## HOW TO COMPLETE THIS TASK
Find every line below with the string "cette" and pick it out.

=== Begin Enclosure ===

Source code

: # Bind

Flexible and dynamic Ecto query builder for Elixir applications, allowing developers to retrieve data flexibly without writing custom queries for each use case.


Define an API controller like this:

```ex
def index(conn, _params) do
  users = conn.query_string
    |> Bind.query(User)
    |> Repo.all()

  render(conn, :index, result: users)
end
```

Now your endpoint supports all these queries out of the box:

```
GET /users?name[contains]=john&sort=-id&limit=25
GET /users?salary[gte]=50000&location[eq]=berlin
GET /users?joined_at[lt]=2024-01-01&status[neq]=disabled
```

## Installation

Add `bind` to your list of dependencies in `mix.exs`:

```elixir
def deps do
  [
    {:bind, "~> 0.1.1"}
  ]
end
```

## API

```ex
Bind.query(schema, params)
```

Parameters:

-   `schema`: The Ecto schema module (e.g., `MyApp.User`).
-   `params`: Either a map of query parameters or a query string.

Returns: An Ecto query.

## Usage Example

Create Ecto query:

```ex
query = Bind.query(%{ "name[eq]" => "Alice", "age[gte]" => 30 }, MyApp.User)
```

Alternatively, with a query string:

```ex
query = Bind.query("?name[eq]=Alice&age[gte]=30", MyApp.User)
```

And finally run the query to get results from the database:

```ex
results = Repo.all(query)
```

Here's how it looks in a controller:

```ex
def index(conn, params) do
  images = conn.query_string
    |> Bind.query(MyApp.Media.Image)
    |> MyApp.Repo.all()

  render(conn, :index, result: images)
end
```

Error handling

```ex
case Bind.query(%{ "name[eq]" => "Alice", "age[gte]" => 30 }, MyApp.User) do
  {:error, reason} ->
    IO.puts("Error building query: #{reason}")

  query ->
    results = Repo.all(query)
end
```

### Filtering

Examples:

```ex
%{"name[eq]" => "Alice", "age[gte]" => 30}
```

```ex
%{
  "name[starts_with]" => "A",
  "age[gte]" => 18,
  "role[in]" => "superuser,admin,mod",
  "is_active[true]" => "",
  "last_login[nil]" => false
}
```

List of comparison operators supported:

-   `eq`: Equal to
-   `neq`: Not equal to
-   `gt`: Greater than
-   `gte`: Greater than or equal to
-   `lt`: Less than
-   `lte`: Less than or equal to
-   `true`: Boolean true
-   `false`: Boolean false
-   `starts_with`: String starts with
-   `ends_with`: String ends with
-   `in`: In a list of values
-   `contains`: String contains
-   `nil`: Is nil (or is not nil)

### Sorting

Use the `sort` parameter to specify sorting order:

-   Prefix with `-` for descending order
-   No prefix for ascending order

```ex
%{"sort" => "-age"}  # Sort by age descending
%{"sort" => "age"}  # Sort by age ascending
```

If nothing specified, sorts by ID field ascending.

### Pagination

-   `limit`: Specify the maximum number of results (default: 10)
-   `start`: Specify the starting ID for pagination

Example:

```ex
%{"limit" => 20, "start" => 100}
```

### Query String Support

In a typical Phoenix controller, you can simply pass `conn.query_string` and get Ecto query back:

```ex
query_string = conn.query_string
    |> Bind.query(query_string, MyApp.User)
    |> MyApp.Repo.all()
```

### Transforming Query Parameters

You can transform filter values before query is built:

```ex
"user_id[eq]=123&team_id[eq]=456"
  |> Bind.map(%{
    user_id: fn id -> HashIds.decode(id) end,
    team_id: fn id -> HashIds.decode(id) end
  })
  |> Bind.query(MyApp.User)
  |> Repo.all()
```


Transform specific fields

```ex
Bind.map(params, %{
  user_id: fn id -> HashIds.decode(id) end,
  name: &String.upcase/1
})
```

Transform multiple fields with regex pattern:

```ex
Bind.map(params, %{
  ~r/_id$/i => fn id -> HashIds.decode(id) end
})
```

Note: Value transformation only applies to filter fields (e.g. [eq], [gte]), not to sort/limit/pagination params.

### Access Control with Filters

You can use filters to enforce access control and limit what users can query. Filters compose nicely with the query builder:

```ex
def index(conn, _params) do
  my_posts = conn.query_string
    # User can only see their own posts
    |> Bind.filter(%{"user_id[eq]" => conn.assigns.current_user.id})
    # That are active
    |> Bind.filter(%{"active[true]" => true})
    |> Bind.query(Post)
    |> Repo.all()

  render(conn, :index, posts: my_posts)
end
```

=== End Enclosure ===
=== Begin Enclosure ===

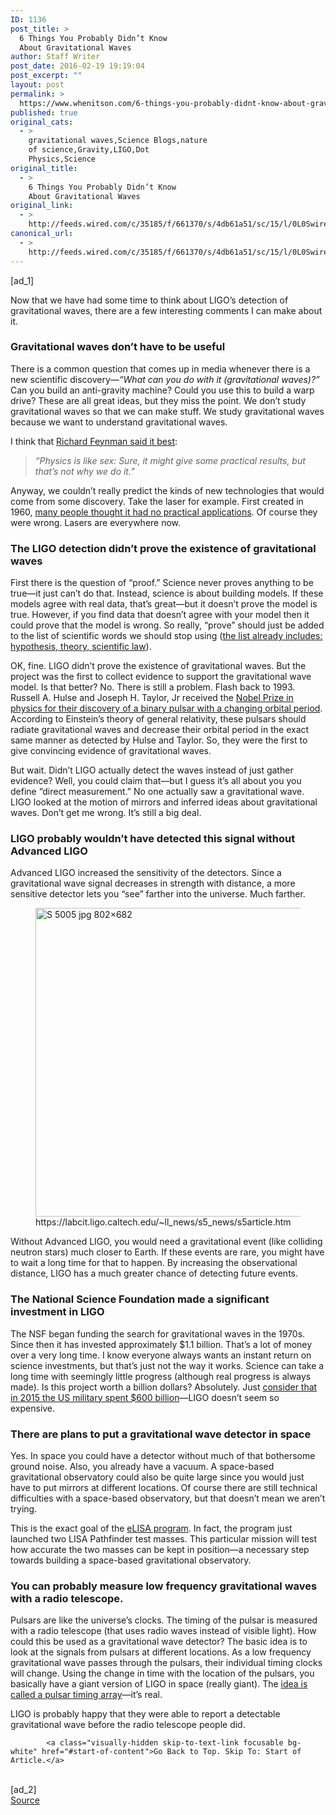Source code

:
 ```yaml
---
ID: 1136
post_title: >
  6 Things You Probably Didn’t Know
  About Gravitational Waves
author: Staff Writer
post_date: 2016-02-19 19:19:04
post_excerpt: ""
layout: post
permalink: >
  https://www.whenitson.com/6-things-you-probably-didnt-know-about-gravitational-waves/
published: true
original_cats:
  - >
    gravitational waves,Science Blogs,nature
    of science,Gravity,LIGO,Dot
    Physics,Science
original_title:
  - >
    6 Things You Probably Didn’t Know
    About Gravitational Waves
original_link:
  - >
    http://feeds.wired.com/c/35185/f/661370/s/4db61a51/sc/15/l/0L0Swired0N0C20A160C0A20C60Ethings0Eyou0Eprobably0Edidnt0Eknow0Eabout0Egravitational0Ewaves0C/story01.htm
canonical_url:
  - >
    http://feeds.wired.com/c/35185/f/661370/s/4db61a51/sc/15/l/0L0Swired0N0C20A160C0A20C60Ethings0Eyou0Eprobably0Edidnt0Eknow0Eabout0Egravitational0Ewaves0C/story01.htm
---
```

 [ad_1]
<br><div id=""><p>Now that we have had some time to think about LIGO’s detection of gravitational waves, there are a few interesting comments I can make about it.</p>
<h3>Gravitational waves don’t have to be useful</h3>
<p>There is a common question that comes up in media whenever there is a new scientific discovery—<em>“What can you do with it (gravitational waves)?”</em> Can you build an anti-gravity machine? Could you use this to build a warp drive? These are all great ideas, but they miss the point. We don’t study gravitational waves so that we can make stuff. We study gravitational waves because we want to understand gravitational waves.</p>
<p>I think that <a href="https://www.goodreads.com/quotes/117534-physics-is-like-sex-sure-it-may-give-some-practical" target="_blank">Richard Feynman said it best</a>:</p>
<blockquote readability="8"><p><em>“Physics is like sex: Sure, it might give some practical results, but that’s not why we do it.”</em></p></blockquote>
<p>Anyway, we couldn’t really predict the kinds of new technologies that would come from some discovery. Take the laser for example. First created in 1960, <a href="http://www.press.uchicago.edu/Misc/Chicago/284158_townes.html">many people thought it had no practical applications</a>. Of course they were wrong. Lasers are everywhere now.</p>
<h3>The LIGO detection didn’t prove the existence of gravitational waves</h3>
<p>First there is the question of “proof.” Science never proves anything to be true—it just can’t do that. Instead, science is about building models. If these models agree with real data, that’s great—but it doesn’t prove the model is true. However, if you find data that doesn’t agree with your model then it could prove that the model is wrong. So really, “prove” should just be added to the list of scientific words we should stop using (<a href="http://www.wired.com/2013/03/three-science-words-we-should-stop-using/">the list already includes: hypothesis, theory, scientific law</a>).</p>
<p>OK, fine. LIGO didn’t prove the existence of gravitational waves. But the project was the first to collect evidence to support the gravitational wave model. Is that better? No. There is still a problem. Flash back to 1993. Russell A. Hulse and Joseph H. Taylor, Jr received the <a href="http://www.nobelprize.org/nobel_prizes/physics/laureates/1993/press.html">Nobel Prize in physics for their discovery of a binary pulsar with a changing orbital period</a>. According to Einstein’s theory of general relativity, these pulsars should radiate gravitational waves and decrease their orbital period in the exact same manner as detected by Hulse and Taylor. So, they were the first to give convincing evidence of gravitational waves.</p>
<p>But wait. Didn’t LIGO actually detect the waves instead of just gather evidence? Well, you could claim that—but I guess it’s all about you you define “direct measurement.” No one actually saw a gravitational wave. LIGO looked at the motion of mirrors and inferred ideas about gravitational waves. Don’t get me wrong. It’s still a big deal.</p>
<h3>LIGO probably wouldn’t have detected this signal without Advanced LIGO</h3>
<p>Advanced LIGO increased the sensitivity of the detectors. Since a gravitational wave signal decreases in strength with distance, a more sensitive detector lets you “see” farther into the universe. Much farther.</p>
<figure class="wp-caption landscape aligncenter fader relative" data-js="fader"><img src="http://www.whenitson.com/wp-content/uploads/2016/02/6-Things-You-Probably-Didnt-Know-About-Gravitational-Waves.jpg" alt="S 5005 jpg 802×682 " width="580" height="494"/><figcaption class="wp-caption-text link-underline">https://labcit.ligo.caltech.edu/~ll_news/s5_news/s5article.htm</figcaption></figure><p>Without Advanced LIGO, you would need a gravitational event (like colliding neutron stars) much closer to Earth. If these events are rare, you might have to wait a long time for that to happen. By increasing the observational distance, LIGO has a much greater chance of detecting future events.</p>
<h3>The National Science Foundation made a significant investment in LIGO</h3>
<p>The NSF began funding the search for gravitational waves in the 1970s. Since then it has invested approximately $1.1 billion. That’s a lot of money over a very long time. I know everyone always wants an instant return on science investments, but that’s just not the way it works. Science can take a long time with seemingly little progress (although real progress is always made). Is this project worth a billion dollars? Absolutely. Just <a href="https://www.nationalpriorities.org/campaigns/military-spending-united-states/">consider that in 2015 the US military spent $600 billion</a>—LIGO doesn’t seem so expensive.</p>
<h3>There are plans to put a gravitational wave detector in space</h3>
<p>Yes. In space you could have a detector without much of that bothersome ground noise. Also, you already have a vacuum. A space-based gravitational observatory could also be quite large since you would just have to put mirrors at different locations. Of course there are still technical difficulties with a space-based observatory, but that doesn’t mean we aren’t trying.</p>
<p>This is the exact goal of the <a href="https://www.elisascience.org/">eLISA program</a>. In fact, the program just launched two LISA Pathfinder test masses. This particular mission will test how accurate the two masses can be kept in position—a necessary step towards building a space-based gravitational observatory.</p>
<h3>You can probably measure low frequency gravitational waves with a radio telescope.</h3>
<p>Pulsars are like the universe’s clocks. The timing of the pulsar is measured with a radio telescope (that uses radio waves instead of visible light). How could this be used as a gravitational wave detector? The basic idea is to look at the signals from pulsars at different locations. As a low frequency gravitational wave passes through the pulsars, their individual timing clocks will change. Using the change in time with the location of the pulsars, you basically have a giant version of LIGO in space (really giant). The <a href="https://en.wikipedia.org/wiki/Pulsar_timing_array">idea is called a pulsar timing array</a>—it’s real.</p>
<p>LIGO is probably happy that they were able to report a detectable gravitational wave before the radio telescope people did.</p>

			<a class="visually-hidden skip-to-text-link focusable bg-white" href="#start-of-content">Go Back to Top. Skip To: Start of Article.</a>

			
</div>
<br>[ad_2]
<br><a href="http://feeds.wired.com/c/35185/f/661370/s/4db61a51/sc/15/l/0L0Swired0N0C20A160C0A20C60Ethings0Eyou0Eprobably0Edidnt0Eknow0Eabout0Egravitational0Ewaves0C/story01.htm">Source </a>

=== End Enclosure ===
=== Begin Enclosure ===

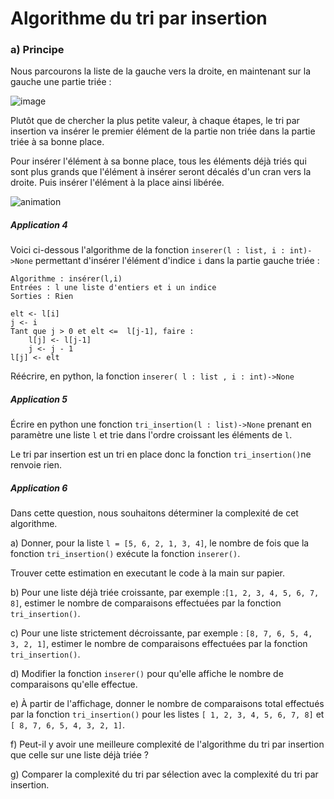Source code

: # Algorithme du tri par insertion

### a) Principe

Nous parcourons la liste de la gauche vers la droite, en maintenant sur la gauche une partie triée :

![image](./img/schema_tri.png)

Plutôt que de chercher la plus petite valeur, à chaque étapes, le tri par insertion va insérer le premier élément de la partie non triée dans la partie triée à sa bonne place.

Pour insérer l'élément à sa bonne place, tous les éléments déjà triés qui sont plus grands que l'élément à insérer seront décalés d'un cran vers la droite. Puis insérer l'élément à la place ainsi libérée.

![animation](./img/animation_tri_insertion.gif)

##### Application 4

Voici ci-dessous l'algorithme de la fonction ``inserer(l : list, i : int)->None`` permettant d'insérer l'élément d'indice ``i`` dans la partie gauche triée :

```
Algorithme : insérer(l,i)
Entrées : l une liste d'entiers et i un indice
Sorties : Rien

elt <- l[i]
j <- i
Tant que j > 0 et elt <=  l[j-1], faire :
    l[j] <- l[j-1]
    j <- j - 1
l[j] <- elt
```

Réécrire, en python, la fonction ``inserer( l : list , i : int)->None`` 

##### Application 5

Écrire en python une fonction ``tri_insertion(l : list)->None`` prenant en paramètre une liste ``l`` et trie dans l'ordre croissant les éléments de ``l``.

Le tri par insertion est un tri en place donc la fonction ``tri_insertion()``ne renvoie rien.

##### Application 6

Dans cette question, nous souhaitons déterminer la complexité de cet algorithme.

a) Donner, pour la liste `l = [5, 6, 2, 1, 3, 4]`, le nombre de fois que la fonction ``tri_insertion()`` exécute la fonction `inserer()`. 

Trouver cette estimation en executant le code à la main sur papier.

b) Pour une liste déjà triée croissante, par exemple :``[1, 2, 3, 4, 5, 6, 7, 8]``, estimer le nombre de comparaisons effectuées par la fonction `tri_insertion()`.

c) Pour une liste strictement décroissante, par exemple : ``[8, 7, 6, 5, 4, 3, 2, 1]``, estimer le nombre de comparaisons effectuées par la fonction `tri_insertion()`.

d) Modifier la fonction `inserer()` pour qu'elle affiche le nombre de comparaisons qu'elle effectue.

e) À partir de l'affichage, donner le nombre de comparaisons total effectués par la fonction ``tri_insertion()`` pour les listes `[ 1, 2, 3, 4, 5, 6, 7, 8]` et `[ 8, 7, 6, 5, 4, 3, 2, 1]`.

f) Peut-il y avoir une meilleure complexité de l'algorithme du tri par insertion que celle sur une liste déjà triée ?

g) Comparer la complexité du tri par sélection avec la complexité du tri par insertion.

=== End Enclosure ===

## PROBLEM SOLUTION
Dans cette question, nous souhaitons déterminer la complexité de cet algorithme.
Trouver cette estimation en executant le code à la main sur papier.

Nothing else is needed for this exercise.